Muddy seafloors are featureless on acoustic records unless they have been disturbed or contain anomalous, "hard" (dark) objects (Figure 12, Figure 21, Figure 27, Figure 29, Figure 32). Drag marks left by fishing boats are very common in all sedimentary environments along the inner shelf, but are most noticeable over muddy seabeds. Gas-escape pockmarks are more localized disturbances, but, where they occur in abundance, they profoundly alter the seabed (Figure 12, Figure 29). In Penobscot, Blue Hill, and Passamaquoddy Bays thousands of hemispherical depressions, up to hundreds of meters in diameter and tens of meters deep, mark the muddy bottom (Fader, 1991; Kelley and others, 1994; Barnhardt and Kelley, 1995).

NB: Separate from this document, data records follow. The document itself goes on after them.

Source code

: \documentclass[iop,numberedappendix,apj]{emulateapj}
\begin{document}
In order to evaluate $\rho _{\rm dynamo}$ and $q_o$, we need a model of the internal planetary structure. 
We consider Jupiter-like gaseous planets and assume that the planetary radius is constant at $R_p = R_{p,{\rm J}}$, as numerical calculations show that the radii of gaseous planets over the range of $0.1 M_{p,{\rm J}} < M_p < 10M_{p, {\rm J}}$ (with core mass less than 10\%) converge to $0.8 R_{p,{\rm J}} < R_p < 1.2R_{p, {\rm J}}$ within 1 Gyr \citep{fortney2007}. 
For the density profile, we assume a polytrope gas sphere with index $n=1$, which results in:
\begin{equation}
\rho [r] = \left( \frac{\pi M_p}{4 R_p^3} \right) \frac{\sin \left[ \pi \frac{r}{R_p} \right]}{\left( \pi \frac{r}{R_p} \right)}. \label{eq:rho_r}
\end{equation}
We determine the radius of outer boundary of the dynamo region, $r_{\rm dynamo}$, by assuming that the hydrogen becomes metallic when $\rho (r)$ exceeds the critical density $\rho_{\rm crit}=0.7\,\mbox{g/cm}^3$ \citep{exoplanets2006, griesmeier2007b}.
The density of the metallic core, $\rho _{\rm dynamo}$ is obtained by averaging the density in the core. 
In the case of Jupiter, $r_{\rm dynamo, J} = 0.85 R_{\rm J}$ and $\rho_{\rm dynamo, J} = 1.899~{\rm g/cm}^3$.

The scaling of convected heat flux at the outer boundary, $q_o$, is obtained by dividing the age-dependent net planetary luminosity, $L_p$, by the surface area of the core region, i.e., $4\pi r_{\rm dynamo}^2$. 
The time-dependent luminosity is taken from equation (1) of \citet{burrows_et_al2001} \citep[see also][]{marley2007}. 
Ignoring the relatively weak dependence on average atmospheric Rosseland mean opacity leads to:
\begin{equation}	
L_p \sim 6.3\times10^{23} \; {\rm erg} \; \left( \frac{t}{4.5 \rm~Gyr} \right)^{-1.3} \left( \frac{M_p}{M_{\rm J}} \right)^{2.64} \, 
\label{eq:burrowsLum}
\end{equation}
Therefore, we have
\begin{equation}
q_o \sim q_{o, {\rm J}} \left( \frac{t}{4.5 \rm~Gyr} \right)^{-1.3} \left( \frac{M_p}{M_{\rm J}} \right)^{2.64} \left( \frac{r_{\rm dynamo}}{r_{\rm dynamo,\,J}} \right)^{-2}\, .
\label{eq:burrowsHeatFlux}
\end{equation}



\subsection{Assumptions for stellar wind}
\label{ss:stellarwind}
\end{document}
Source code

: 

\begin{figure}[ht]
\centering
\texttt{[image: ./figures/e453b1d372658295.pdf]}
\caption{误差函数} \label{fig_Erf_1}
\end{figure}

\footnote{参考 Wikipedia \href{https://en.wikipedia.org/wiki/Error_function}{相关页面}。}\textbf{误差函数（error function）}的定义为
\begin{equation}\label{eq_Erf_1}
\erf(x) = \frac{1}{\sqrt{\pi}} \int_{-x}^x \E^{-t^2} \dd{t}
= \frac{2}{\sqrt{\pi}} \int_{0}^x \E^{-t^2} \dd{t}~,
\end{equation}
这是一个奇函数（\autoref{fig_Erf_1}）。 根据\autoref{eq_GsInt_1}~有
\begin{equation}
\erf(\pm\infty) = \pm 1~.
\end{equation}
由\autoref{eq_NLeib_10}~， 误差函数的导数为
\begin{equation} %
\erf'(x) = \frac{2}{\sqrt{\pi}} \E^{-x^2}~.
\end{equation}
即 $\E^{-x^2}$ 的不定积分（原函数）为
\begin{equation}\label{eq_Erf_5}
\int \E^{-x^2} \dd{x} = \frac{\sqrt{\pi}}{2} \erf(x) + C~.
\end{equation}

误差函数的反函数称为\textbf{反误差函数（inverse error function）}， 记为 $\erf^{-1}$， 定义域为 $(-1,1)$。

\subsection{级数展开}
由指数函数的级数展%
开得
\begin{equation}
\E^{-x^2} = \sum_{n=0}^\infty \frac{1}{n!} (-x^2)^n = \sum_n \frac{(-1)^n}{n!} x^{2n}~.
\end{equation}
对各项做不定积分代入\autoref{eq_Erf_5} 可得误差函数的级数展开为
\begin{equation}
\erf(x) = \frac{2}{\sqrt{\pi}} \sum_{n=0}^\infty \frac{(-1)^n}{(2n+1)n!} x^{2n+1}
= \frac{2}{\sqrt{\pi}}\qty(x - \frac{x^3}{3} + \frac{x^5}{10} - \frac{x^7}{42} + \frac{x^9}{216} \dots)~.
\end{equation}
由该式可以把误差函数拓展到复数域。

Mud greater than rock (Mr) occurs in some deep-water locations, but mud greater than gravel (Mg) is as rare as gravel greater than mud (Gm) because of the hydrodynamic differences between the two sizes of materials. Mud greater than sand (Ms) occurs seaward of the sandy area of Saco Bay, and is mapped, not because it is acoustically recognizable, but only because of the large number of bottom samples that encountered this mixture.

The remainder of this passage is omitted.